> **DESCRIPTION OF THE TASK**
From the entries, filter out every line that lacks "proposals" and copy the rest.

> **AVAILABLE DATA**
━━━━━━━━━━━━━━━━

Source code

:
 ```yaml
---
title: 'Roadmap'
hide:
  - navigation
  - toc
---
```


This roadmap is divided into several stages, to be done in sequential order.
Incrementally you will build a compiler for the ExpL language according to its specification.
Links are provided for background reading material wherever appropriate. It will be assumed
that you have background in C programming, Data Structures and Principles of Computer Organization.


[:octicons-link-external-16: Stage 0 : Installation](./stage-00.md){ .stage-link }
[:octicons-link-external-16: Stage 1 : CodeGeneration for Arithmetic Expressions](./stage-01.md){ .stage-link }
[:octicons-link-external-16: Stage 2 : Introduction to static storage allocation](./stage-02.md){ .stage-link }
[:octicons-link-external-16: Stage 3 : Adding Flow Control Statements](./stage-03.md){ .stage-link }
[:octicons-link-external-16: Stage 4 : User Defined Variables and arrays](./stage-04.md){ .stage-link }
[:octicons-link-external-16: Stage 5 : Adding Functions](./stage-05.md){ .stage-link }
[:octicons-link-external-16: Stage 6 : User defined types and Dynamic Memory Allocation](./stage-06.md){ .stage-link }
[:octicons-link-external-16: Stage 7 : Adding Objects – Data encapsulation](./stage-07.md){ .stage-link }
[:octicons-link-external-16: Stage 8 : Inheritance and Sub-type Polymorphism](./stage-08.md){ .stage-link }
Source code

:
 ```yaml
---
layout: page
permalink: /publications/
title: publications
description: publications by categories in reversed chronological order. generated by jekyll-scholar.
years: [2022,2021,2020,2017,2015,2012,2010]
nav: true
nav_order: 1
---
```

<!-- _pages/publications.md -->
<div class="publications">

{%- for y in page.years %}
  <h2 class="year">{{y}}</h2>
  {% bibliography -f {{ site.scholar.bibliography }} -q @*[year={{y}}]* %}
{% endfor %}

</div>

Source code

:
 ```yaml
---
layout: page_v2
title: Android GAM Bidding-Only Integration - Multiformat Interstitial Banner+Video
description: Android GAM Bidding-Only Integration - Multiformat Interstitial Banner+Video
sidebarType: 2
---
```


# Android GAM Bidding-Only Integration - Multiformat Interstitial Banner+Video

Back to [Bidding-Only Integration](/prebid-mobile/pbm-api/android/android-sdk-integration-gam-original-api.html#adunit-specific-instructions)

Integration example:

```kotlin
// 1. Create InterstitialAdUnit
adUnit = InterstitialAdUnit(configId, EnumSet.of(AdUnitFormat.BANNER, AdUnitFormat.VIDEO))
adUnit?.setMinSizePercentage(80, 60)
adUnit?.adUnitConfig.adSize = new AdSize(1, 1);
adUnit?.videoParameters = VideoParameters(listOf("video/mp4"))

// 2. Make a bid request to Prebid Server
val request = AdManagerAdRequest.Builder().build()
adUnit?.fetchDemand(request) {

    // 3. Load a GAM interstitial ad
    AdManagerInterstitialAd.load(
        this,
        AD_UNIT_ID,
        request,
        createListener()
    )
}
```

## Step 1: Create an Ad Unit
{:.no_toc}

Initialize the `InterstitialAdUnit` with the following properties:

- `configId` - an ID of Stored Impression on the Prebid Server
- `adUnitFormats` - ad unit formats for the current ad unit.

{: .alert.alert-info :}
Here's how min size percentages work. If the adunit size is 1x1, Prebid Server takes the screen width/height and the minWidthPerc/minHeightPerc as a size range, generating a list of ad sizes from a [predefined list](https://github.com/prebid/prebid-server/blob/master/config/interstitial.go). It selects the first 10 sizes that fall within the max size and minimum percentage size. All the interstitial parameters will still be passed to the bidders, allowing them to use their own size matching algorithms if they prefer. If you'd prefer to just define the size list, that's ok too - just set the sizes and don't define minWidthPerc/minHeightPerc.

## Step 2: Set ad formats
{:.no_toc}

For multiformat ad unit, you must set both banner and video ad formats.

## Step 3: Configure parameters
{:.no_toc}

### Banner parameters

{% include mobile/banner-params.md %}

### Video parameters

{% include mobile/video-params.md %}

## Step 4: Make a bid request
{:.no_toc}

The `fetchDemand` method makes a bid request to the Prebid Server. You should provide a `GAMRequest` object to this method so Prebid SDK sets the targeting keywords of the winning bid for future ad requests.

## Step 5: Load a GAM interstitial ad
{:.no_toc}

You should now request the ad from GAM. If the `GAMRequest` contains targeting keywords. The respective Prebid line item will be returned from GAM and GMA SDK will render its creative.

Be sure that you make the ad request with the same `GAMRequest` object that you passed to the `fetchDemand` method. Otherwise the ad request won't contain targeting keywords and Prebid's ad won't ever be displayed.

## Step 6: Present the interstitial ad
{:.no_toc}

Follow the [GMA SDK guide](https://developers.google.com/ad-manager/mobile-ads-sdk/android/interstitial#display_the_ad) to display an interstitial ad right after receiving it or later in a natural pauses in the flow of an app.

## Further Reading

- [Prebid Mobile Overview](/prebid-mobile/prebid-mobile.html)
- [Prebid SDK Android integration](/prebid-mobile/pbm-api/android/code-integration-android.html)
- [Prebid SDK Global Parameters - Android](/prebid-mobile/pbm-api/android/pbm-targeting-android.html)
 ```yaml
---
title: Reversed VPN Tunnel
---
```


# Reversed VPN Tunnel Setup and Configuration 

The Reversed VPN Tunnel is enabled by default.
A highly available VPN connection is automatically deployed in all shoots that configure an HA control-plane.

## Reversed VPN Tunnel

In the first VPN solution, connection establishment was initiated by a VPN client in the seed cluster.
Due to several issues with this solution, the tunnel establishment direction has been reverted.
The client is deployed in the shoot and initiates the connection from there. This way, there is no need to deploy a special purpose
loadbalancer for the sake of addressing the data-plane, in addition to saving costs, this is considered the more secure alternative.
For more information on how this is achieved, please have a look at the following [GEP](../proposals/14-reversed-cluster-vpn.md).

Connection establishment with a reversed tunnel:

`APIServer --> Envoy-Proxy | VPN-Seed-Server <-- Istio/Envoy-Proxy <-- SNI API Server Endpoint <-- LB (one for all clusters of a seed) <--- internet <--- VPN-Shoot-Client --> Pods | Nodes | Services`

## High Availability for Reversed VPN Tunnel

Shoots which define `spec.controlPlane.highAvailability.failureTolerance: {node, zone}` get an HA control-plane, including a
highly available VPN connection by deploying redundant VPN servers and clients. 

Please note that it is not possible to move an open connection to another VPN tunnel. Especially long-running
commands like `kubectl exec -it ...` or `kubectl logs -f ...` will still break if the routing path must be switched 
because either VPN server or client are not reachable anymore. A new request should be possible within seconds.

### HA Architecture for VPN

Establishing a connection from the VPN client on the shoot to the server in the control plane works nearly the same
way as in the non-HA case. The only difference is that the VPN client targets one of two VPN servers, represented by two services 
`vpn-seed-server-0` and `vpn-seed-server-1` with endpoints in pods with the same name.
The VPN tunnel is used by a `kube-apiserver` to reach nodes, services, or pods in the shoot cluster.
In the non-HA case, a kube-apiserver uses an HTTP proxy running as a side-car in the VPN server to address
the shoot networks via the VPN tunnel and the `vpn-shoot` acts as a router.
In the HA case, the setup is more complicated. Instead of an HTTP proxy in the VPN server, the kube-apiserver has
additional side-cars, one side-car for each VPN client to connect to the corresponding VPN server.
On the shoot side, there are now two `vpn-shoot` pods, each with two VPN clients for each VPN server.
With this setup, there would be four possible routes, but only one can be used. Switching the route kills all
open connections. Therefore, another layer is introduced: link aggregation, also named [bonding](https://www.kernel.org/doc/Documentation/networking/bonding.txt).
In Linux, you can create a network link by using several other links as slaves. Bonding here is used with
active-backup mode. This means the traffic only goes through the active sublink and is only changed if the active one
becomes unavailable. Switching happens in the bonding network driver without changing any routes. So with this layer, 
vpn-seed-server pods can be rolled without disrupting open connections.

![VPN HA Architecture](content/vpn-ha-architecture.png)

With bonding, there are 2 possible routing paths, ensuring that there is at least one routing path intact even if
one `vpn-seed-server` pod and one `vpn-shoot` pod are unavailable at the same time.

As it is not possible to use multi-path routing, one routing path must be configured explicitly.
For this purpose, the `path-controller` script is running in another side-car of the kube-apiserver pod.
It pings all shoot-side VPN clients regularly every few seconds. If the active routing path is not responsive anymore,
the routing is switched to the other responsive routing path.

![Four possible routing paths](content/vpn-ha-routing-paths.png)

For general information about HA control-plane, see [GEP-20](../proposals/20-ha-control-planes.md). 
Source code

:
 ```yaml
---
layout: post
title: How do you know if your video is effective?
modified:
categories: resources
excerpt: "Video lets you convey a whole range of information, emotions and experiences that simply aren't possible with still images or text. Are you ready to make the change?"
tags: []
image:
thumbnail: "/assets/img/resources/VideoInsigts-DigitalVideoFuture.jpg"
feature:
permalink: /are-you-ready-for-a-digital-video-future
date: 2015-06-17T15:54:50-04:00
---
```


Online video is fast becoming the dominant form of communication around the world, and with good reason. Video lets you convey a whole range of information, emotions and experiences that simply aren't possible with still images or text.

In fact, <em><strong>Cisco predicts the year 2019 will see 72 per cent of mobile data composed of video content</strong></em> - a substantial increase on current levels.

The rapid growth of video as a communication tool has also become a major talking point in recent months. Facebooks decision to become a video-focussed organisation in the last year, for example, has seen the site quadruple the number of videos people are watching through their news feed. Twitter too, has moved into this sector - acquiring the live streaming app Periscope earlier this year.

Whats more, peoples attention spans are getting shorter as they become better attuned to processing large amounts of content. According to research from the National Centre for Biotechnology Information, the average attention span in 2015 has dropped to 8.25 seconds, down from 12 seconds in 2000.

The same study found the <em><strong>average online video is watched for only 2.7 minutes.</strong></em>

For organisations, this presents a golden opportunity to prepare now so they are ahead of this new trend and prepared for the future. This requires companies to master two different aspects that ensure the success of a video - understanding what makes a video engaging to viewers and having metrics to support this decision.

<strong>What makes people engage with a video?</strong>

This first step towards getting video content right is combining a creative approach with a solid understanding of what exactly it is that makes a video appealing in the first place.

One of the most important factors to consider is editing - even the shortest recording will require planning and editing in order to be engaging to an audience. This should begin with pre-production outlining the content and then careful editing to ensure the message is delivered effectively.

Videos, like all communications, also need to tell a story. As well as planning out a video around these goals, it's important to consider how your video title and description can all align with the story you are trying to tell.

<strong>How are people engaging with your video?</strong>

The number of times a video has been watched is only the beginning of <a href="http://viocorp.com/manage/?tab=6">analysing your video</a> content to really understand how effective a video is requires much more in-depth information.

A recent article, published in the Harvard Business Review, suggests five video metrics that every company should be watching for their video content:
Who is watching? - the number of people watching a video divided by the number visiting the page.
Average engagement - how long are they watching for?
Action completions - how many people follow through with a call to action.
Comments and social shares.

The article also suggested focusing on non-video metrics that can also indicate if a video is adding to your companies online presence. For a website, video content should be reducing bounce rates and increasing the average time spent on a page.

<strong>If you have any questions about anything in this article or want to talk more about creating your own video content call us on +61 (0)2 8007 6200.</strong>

━━━━━━━━━━━━━━━━

> **SOLUTION FOR THIS PROBLEM**
For more information on how this is achieved, please have a look at the following [GEP](../proposals/14-reversed-cluster-vpn.md).
For general information about HA control-plane, see [GEP-20](../proposals/20-ha-control-planes.md). 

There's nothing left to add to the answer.